These two papers were, until recently, when the Abendblatt died, bitter rivals. The Abendblatt was devoted to the interests of the Socialist Labor Party while the Vorwärts supports in a general way the Social Democracy; altho it is not so distinctively a party paper as was the Abendblatt. The adherents of the latter paper looked upon the Vorwärts as unreliable and the Vorwärts people thought the Abendblatt intolerant. The Abendblatt prided itself on its uncompromising character, and the Vorwärts is content to adapt itself to what it deems the present needs of the Jewish community. Thus the Vorwärts is willing to join hands with reform movements in general, with trades unions, etc., while the Abendblatt stiffly demanded that allied organizations should enter the socialist camp. The triumph of the Vorwärts was therefore a triumph of the more liberal spirits.

Two other daily publications are more distinctively mere newspapers than the two Socialistic organs, and make no consistent attempt to influence public opinion, at least in the definite direction of a "movement." The Abend-Post seems to have no very distinctive policy or character; it is neither Socialistic nor conservative Jewish; the distinction it aims at is to be a newspaper simply, to reflect events and not to determine opinion. In the editor's words, the Abend-Post "is not chauvinistic, like the Tageblatt; the Jew does not resound in it. It aims to Americanize the Ghetto, and diminish or ignore the chasm between Jew and Gentile." The editor of one of the Socialist papers calls this sort of thing by another name. "The Abend-Post," he said, "is an imitation of American yellow journalism." A fifth daily, the Herald, is even less distinctive than the Abend-Post. It has no party and is not as sensational as the other. It might, perhaps, be called the Jewish "mugwump."

Recently a sixth daily, The Jewish World, has been organized under favorable auspices. Its avowed policy is to bridge the chasm which exists between sons and fathers in the Ghetto; to make the sons more Hebraic and the fathers more American; the sons more conservative and the fathers more progressive. Connected with its management is H. Masliansky, one of the most impassioned orators of the Ghetto.

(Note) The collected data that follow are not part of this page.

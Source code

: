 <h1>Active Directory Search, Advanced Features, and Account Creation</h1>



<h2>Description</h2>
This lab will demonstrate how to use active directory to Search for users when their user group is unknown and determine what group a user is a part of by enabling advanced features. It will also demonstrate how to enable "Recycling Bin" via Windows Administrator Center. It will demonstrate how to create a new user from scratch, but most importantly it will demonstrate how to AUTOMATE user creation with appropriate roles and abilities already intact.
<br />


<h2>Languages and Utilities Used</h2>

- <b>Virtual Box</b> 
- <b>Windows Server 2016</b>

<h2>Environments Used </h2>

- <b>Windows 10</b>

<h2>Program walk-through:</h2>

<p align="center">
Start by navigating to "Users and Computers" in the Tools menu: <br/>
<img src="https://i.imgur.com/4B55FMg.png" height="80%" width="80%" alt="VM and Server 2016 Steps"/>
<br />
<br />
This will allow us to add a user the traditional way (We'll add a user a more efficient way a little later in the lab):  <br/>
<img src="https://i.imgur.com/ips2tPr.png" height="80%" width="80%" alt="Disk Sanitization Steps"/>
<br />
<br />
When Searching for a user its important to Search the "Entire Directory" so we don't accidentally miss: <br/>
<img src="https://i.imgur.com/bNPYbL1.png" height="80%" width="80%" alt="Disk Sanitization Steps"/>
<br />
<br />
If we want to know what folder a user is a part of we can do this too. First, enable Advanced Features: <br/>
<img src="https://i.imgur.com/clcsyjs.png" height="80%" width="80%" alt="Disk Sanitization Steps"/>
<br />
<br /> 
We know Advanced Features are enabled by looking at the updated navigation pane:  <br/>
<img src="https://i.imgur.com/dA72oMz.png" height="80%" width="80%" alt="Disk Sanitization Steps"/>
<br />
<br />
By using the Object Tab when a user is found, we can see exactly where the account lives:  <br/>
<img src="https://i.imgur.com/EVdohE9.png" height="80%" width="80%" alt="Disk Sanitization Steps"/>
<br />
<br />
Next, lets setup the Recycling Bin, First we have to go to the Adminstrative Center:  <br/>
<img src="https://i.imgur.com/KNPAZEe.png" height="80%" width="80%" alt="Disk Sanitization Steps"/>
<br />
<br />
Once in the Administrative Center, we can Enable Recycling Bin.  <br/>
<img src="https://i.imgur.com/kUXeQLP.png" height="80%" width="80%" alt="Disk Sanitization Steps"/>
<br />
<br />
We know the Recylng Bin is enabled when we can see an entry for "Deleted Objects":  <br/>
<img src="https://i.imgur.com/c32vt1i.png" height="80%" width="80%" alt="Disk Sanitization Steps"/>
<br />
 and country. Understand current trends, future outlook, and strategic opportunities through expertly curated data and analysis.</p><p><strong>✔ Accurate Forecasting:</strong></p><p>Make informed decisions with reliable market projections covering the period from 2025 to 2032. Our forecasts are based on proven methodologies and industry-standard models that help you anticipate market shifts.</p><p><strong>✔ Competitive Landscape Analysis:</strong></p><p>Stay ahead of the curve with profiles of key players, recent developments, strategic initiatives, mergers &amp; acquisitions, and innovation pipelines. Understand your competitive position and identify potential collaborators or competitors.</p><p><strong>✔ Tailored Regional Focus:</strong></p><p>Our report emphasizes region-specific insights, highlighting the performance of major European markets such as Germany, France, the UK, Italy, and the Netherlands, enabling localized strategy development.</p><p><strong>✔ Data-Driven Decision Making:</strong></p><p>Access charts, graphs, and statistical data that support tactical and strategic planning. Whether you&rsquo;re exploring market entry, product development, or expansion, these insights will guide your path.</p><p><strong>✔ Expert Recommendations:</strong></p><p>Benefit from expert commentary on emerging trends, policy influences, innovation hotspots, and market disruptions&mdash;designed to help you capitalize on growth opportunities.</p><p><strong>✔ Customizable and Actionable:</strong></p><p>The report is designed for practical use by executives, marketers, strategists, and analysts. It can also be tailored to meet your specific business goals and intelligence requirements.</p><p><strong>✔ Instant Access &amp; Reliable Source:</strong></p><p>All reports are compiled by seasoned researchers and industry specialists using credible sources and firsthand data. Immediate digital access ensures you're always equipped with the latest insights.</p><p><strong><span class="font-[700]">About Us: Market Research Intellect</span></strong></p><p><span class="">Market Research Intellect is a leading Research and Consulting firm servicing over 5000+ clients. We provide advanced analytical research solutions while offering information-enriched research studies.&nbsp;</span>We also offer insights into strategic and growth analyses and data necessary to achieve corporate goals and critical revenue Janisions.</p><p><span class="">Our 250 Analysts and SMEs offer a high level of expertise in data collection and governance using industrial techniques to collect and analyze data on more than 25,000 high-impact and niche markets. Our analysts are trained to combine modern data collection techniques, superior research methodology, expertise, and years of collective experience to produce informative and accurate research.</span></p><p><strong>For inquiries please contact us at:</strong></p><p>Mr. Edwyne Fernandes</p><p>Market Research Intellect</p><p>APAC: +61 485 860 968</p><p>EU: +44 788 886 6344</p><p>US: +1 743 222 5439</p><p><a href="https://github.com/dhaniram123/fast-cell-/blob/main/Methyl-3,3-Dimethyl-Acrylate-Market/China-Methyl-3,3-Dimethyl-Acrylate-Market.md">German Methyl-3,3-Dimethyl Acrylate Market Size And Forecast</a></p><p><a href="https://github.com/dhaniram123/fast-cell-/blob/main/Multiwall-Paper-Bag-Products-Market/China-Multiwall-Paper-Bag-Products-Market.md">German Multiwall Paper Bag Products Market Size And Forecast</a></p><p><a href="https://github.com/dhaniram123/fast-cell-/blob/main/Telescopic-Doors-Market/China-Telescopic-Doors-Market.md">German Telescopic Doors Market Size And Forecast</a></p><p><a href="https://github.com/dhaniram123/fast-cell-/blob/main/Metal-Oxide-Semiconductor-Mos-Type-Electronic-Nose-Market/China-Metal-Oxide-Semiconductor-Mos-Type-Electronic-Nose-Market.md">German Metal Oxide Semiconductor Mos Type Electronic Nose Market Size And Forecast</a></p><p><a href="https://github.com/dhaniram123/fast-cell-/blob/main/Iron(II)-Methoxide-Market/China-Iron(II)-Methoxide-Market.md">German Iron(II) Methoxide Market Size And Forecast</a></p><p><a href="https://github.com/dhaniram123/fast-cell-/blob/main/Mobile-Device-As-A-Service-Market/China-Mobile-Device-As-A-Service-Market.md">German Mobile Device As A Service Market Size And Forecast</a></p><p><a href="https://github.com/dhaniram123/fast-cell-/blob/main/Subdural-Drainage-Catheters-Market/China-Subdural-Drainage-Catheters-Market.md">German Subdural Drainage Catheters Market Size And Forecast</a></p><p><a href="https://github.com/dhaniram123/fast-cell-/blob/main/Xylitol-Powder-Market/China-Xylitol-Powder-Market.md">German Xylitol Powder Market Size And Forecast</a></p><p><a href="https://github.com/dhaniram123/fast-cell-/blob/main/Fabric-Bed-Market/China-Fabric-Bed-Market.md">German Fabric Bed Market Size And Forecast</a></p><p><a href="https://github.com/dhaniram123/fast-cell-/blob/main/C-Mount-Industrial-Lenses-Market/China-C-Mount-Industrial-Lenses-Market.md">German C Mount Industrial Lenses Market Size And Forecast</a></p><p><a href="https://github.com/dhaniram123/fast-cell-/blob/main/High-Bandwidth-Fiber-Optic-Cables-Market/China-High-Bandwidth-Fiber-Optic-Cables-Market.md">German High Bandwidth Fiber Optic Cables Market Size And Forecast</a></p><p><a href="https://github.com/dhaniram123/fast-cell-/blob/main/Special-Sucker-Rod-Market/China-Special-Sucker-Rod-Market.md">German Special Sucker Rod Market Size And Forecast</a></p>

The question of the circulation figures of these five dailies is a difficult one. About the only thing that seems certain is that the Tageblatt leads in this respect. Even the editors of the other papers admit that, altho they differ as to the absolute figures. The editor of the Tageblatt places his paper's circulation at 40,000, the Abend-Post at 14,000, the Herald next, and the two Socialistic papers last, which ending is a felicitous consummation for the editor of the most conservative newspaper in the Ghetto. The editor of the Abend-Post says the Tageblatt leads with a daily issue of about 30,000, the Abend-Post coming next with 23,700, the Herald and the Socialist papers stringing out in the rear. The editors of the Socialist sheets naturally give a somewhat different order. Mr. Miller of the Vorwärts puts the actual circulation of the Tageblatt at about 17,000; his own paper, the Vorwärts, next, with about 14,000 daily except on Saturday, the Jewish Sunday, when the number ranges between 20,000 and 25,000, owing to the fact that the conservative newspapers (i. e., those that are not Socialistic) do not appear on that day. The circulation of the rival Socialistic paper, the Abendblatt, he puts at about 8,000. In these figures there is no attempt at entire accuracy.

THE ANARCHIST PAPERS

There are several Yiddish weekly and monthly journals published in New York. The Tageblatt, Abend-Post and Herald have weekly editions, but by far the most interesting of the papers which are not dailies are the two Anarchistic sheets, the Freie Arbeiter-stimme, a weekly, and the Freie Gesellschaft, a monthly.